Gildea, Sir James (1838–1920), philanthropist, was born 23 June 1838 in Kilmane, Hollymount, Co. Mayo, third son of the Rev. George Robert Gildea (1803–87), provost of Tuam, and Esther Gildea (née Greene) of Greenmount, Co. Wexford. The Gildeas had settled in Mayo in the early eighteenth century and provided several high sheriffs of the county. James was educated at St Columba's College, Dublin, and entered Pembroke College, Cambridge (25 June 1855) but did not graduate. As a young man he joined the Order of St John of Jerusalem, a long-standing charity which was the force behind the St John Ambulance Association. During the Franco–German war (1870–71) he served with an ambulance company. Eight years later he raised £12,000 for the relief of the widows and orphans of those killed in the Zulu war (1879). The following year he raised a similar sum in connection with the Afghan war. His most sustained philanthropic enterprises were the Soldiers' and Sailors' Families Association (SSFA), which he founded in February 1885, and the St John Ambulance Association, which he vigorously promoted. The SSFA benefited from royal patronage: in January 1901 it had raised £750,000 for widows and orphans of the Boer war; following an appeal from Alexandra, princess of Wales, it raised a further £750,000 that year. As queen from 1901, Alexandra gave her name to the royal home for officers' widows and daughters that Gildea established at Queen Alexandra's Court, Wimbledon (1904), and on her suggestion the SSFA became the SSAFA in 1919, after adding airmen's families to its beneficiaries. Gildea was knighted (KCVO) in 1902. At the SSAFA's seventieth anniversary (1955) it had 1,500 branches worldwide.

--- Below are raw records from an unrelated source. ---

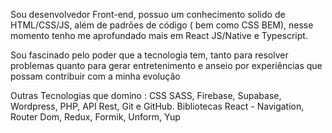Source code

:Sou desenvolvedor Front-end, possuo um conhecimento solido de HTML/CSS/JS, além de padrões de código ( bem como CSS BEM), nesse momento tenho me aprofundado mais em React JS/Native e Typescript.

Sou fascinado pelo poder que a tecnologia tem, tanto para resolver problemas quanto para gerar entretenimento e anseio por experiências que possam contribuir com a minha evolução

Outras Tecnologias que domino : CSS SASS, Firebase, Supabase, Wordpress, PHP, API Rest, Git e GitHub.
Bibliotecas React - Navigation, Router Dom, Redux, Formik, Unform, Yup
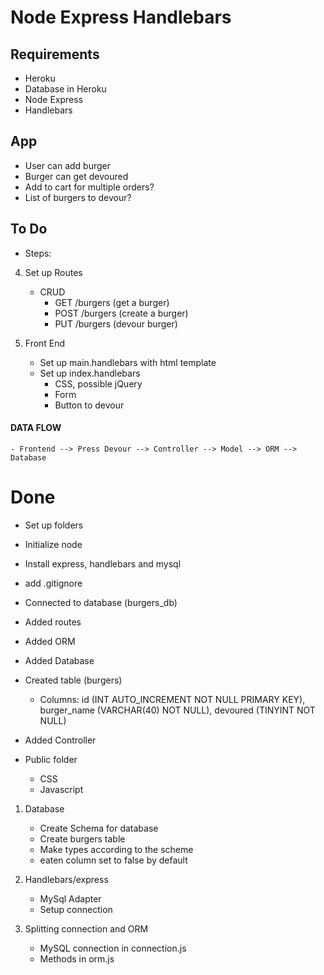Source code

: # Node Express Handlebars

## Requirements

- Heroku
- Database in Heroku
- Node Express
- Handlebars

## App

- User can add burger
- Burger can get devoured
- Add to cart for multiple orders?
- List of burgers to devour?

## To Do

- Steps:

4.  Set up Routes

    - CRUD
      - GET /burgers (get a burger)
      - POST /burgers (create a burger)
      - PUT /burgers (devour burger)

5.  Front End

    - Set up main.handlebars with html template
    - Set up index.handlebars
      - CSS, possible jQuery
      - Form
      - Button to devour

#### DATA FLOW

    - Frontend --> Press Devour --> Controller --> Model --> ORM --> Database

# Done

- Set up folders

- Initialize node

- Install express, handlebars and mysql

- add .gitignore

- Connected to database (burgers_db)

- Added routes

- Added ORM

- Added Database

* Created table (burgers)

  - Columns: id (INT AUTO_INCREMENT NOT NULL PRIMARY KEY), burger_name (VARCHAR(40) NOT NULL), devoured (TINYINT NOT NULL)

* Added Controller

* Public folder

  - CSS
  - Javascript

1.  Database

    - Create Schema for database
    - Create burgers table
    - Make types according to the scheme
    - eaten column set to false by default

2.  Handlebars/express

    - MySql Adapter
    - Setup connection

3.  Splitting connection and ORM

    - MySQL connection in connection.js
    - Methods in orm.js
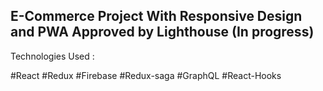 ## E-Commerce Project With Responsive Design and PWA Approved by Lighthouse (In progress)

Technologies Used :

#React
#Redux
#Firebase
#Redux-saga
#GraphQL
#React-Hooks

Gildea's other pet project was memorials. Always an eager letter-writer to The Times, he was particularly assiduous in petitioning for memorials to Queen Victoria, King Edward VII, and the soldier victims of the Boer war. Among his publications, which included The order of St John of Jerusalem in England, The St John Ambulance Association, and The Gildeas of Port Royal and Clooncormack, was a book on memorials erected in the UK and the dominions to British officers in the Boer war. Both his brothers were in the army, and he was himself an officer, though he saw no active service after 1871. From 1890 to 1898 he was colonel of the 6th Bn, Royal Warwickshire Regiment, and in 1909 he was honorary colonel of the 4th Bn of the regiment. A firm imperialist, he felt strongly enough about the union to sign an appeal against the ‘coercion’ of Ulster, which pledged him to ‘support any action that may be effective against the home rule bill’ (Times, 5 Mar. 1914) but he was not politically vocal and made no effort to play a stronger role on the issue. He died at home in 11 Hogarth Road, London, on 6 November 1920.
He married (24 August 1864) Rachel Caroline (d. 4 June 1888), daughter of Arthur Kett Barclay of Bury Hill, Dorking, Surrey. He was survived by a son and two daughters; two other sons died in infancy.